**TO DO:**
Copy each entry below exactly as it appears.

Data records:
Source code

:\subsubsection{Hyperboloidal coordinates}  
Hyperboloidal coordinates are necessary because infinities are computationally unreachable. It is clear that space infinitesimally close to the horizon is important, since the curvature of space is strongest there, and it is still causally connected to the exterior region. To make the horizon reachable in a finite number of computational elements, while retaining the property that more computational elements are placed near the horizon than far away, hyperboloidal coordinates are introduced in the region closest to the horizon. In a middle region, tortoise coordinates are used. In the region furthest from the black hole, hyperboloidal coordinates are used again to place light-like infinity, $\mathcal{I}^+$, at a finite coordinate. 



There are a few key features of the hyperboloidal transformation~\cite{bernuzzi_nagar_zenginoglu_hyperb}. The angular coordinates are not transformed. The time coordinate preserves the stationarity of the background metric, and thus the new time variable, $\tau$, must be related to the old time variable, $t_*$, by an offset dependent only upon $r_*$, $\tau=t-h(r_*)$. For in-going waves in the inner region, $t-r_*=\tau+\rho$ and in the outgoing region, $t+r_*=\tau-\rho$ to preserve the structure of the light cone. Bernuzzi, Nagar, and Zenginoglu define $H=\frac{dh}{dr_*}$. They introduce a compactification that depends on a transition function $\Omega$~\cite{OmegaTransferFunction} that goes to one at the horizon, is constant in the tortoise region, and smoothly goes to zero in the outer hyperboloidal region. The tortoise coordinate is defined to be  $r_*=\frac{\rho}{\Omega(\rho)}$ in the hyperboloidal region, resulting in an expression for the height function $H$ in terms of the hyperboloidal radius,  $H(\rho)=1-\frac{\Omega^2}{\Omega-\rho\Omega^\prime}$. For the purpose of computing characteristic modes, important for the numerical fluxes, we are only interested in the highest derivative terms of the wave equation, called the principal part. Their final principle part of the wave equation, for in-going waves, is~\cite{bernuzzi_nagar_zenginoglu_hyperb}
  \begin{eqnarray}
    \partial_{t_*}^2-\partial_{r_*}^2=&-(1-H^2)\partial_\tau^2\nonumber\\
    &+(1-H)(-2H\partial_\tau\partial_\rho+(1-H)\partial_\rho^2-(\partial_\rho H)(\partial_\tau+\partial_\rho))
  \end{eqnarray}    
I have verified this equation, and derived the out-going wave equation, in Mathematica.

**EXERCISE SOLUTION:**
Source code

:\subsubsection{Hyperboloidal coordinates}  
Hyperboloidal coordinates are necessary because infinities are computationally unreachable. It is clear that space infinitesimally close to the horizon is important, since the curvature of space is strongest there, and it is still causally connected to the exterior region. To make the horizon reachable in a finite number of computational elements, while retaining the property that more computational elements are placed near the horizon than far away, hyperboloidal coordinates are introduced in the region closest to the horizon. In a middle region, tortoise coordinates are used. In the region furthest from the black hole, hyperboloidal coordinates are used again to place light-like infinity, $\mathcal{I}^+$, at a finite coordinate. 



There are a few key features of the hyperboloidal transformation~\cite{bernuzzi_nagar_zenginoglu_hyperb}. The angular coordinates are not transformed. The time coordinate preserves the stationarity of the background metric, and thus the new time variable, $\tau$, must be related to the old time variable, $t_*$, by an offset dependent only upon $r_*$, $\tau=t-h(r_*)$. For in-going waves in the inner region, $t-r_*=\tau+\rho$ and in the outgoing region, $t+r_*=\tau-\rho$ to preserve the structure of the light cone. Bernuzzi, Nagar, and Zenginoglu define $H=\frac{dh}{dr_*}$. They introduce a compactification that depends on a transition function $\Omega$~\cite{OmegaTransferFunction} that goes to one at the horizon, is constant in the tortoise region, and smoothly goes to zero in the outer hyperboloidal region. The tortoise coordinate is defined to be  $r_*=\frac{\rho}{\Omega(\rho)}$ in the hyperboloidal region, resulting in an expression for the height function $H$ in terms of the hyperboloidal radius,  $H(\rho)=1-\frac{\Omega^2}{\Omega-\rho\Omega^\prime}$. For the purpose of computing characteristic modes, important for the numerical fluxes, we are only interested in the highest derivative terms of the wave equation, called the principal part. Their final principle part of the wave equation, for in-going waves, is~\cite{bernuzzi_nagar_zenginoglu_hyperb}
  \begin{eqnarray}
    \partial_{t_*}^2-\partial_{r_*}^2=&-(1-H^2)\partial_\tau^2\nonumber\\
    &+(1-H)(-2H\partial_\tau\partial_\rho+(1-H)\partial_\rho^2-(\partial_\rho H)(\partial_\tau+\partial_\rho))
  \end{eqnarray}    
I have verified this equation, and derived the out-going wave equation, in Mathematica.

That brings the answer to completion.